Which was it? Do they have a database of such assets or not? Surely it is the Treasury’s job to know what assets government departments and agencies are selling? How else can they know if government money is being misappropriated?

Big Society, Big Lie

Just over a week ago, David Cameron announced his future plans. He will oversee expansion of the National Citizen Service, a key part of his “Big Society”.

David Cameron’s Big Society is a rebranding of Tony Blair’s “Third Way” - different politician, different party, same policy agenda.

Big Society is presented as a system where “a significant amount of responsibility for the running of a society is devolved to local communities and volunteers.” It is sold as “power” in the hands of local people; local democracy, with decisions affecting local people being made locally and not in far away and remote Westminster. Except when they aren’t.

At the heart of the Big Society is the influence of Non Governmental Organisations and Civil Society Organisations. These organisations not only lobby for policy, but in some cases “collaborate” within government institutions directly, to make sure that, for example, “no child at risk of harm falls between the cracks”, or “everyone at risk of radicalisation is identified”.

As a result almost secret programmes such as Multi Agency Public Protection Arrangements (MAPPA) and Muti-Agency Safeguarding Hubs (MASH) have been set up along side the much more public Prevent Strategy. These programmes bring people working for local authorities, police, schools, the NHS, charities, other NGOs and CSOs together to “collaborate”.

This “collaboration” is done behind closed doors, with little or no public oversight. And while it might be argued that no child at risk should fall between the cracks, in practise they still do, and regularly. When they do, these new collaborative networks close ranks, and the fix is in for the cover up. There is no operational independence, and because the police are now “colleagues”, there is no possibility of proper investigation.

This amounts to the complete destruction of the separation of powers at a local level.

One Public Estate

One Public Estate was first launched in June 2013 jointly by the Cabinet Office and the Local Government Association. A “pioneering initiative”, it is a “major plank” of the government’s investment strategy, because government is “committed to release the value of public sector assets, specifically land and property”.

Over 50% of councils in England and Wales are now involved in One Public Estate “collaborative property led projects” in local areas, “transforming” local services.

These projects involve the sale of public assets at an unprecedented rate, forcing central and local government together into shared accommodation, with shared services.

Local authorities in England and Wales hold £225 billion of assets, so there is a clear financial incentive to this consolidation. Councils have already sold £10,641 billion land and property between 2010-2015 - sales that the Treasury has no record of it seems.

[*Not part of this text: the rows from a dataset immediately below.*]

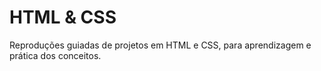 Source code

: # HTML & CSS
 Reproduções guiadas de projetos em HTML e CSS, para aprendizagem e prática dos conceitos.
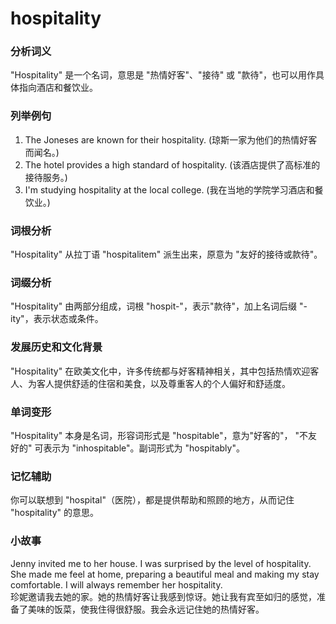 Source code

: # hospitality

### 分析词义

  

"Hospitality" 是一个名词，意思是 "热情好客"、"接待" 或 "款待"，也可以用作具体指向酒店和餐饮业。

  

### 列举例句

  

1.  The Joneses are known for their hospitality. (琼斯一家为他们的热情好客而闻名。)
2.  The hotel provides a high standard of hospitality. (该酒店提供了高标准的接待服务。)
3.  I'm studying hospitality at the local college. (我在当地的学院学习酒店和餐饮业。)

  

### 词根分析

  

"Hospitality" 从拉丁语 "hospitalitem" 派生出来，原意为 "友好的接待或款待"。

  

### 词缀分析

  

"Hospitality" 由两部分组成，词根 "hospit-"，表示"款待"，加上名词后缀 "-ity"，表示状态或条件。

  

### 发展历史和文化背景

  

"Hospitality" 在欧美文化中，许多传统都与好客精神相关，其中包括热情欢迎客人、为客人提供舒适的住宿和美食，以及尊重客人的个人偏好和舒适度。

  

### 单词变形

  

"Hospitality" 本身是名词，形容词形式是 "hospitable"，意为"好客的"， "不友好的" 可表示为 "inhospitable"。副词形式为 "hospitably"。

  

### 记忆辅助

  

你可以联想到 "hospital"（医院），都是提供帮助和照顾的地方，从而记住 "hospitality" 的意思。

  

### 小故事

  

Jenny invited me to her house. I was surprised by the level of hospitality. She made me feel at home, preparing a beautiful meal and making my stay comfortable. I will always remember her hospitality.  
珍妮邀请我去她的家。她的热情好客让我感到惊讶。她让我有宾至如归的感觉，准备了美味的饭菜，使我住得很舒服。我会永远记住她的热情好客。
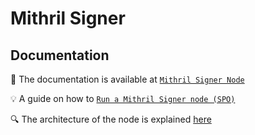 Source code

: # Mithril Signer

## Documentation
:rocket: The documentation is available at [`Mithril Signer Node`](https://mithril.network/doc/manual/developer-docs/nodes/mithril-signer)

:bulb: A guide on how to [`Run a Mithril Signer node (SPO)`](https://mithril.network/doc/manual/getting-started/run-signer-node)

:mag: The architecture of the node is explained [here](https://mithril.network/doc/mithril/mithril-network/signer)
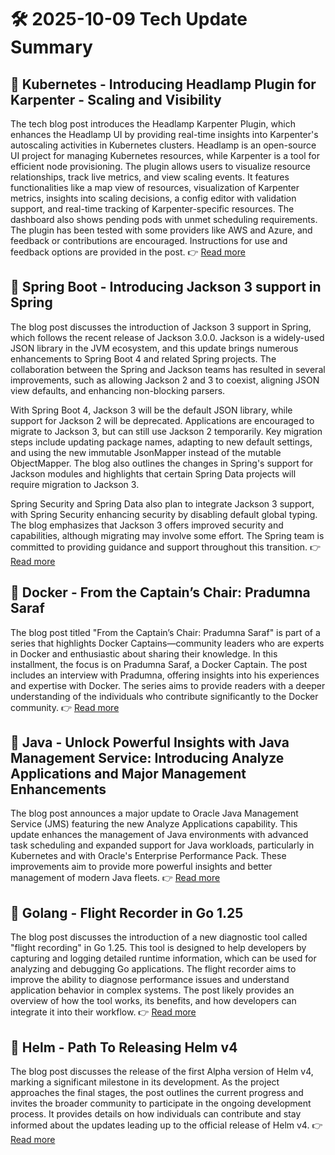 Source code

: # 🛠️ 2025-10-09 Tech Update Summary

## 🔹 Kubernetes - Introducing Headlamp Plugin for Karpenter - Scaling and Visibility
The tech blog post introduces the Headlamp Karpenter Plugin, which enhances the Headlamp UI by providing real-time insights into Karpenter's autoscaling activities in Kubernetes clusters. Headlamp is an open-source UI project for managing Kubernetes resources, while Karpenter is a tool for efficient node provisioning. The plugin allows users to visualize resource relationships, track live metrics, and view scaling events. It features functionalities like a map view of resources, visualization of Karpenter metrics, insights into scaling decisions, a config editor with validation support, and real-time tracking of Karpenter-specific resources. The dashboard also shows pending pods with unmet scheduling requirements. The plugin has been tested with some providers like AWS and Azure, and feedback or contributions are encouraged. Instructions for use and feedback options are provided in the post.
👉 [Read more](https://kubernetes.io/blog/2025/10/06/introducing-headlamp-plugin-for-karpenter/)

## 🔹 Spring Boot - Introducing Jackson 3 support in Spring
The blog post discusses the introduction of Jackson 3 support in Spring, which follows the recent release of Jackson 3.0.0. Jackson is a widely-used JSON library in the JVM ecosystem, and this update brings numerous enhancements to Spring Boot 4 and related Spring projects. The collaboration between the Spring and Jackson teams has resulted in several improvements, such as allowing Jackson 2 and 3 to coexist, aligning JSON view defaults, and enhancing non-blocking parsers.

With Spring Boot 4, Jackson 3 will be the default JSON library, while support for Jackson 2 will be deprecated. Applications are encouraged to migrate to Jackson 3, but can still use Jackson 2 temporarily. Key migration steps include updating package names, adapting to new default settings, and using the new immutable JsonMapper instead of the mutable ObjectMapper. The blog also outlines the changes in Spring's support for Jackson modules and highlights that certain Spring Data projects will require migration to Jackson 3.

Spring Security and Spring Data also plan to integrate Jackson 3 support, with Spring Security enhancing security by disabling default global typing. The blog emphasizes that Jackson 3 offers improved security and capabilities, although migrating may involve some effort. The Spring team is committed to providing guidance and support throughout this transition.
👉 [Read more](https://spring.io/blog/2025/10/07/introducing-jackson-3-support-in-spring)

## 🔹 Docker - From the Captain’s Chair: Pradumna Saraf
The blog post titled "From the Captain’s Chair: Pradumna Saraf" is part of a series that highlights Docker Captains—community leaders who are experts in Docker and enthusiastic about sharing their knowledge. In this installment, the focus is on Pradumna Saraf, a Docker Captain. The post includes an interview with Pradumna, offering insights into his experiences and expertise with Docker. The series aims to provide readers with a deeper understanding of the individuals who contribute significantly to the Docker community.
👉 [Read more](https://www.docker.com/blog/from-the-captains-chair-pradumna-saraf/)

## 🔹 Java - Unlock Powerful Insights with Java Management Service: Introducing Analyze Applications and Major Management Enhancements
The blog post announces a major update to Oracle Java Management Service (JMS) featuring the new Analyze Applications capability. This update enhances the management of Java environments with advanced task scheduling and expanded support for Java workloads, particularly in Kubernetes and with Oracle's Enterprise Performance Pack. These improvements aim to provide more powerful insights and better management of modern Java fleets.
👉 [Read more](https://inside.java/2025/10/08/jms-analyze-applications/)

## 🔹 Golang - Flight Recorder in Go 1.25
The blog post discusses the introduction of a new diagnostic tool called "flight recording" in Go 1.25. This tool is designed to help developers by capturing and logging detailed runtime information, which can be used for analyzing and debugging Go applications. The flight recorder aims to improve the ability to diagnose performance issues and understand application behavior in complex systems. The post likely provides an overview of how the tool works, its benefits, and how developers can integrate it into their workflow.
👉 [Read more](https://go.dev/blog/flight-recorder)

## 🔹 Helm - Path To Releasing Helm v4
The blog post discusses the release of the first Alpha version of Helm v4, marking a significant milestone in its development. As the project approaches the final stages, the post outlines the current progress and invites the broader community to participate in the ongoing development process. It provides details on how individuals can contribute and stay informed about the updates leading up to the official release of Helm v4.
👉 [Read more](https://helm.sh/blog/path-to-helm-v4/)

However, putting central government and local government departments together in the same building, alongside the police as happens in Plymouth already, and merging and outsourcing back-office functions adds a whole new dimension. Occasional colleagues become much more.

MAPPA, MASH and Prevent have made people colleagues who should be independent from each other. Putting everyone into One Pubic Estate takes the destruction of the separation of powers to a whole new level.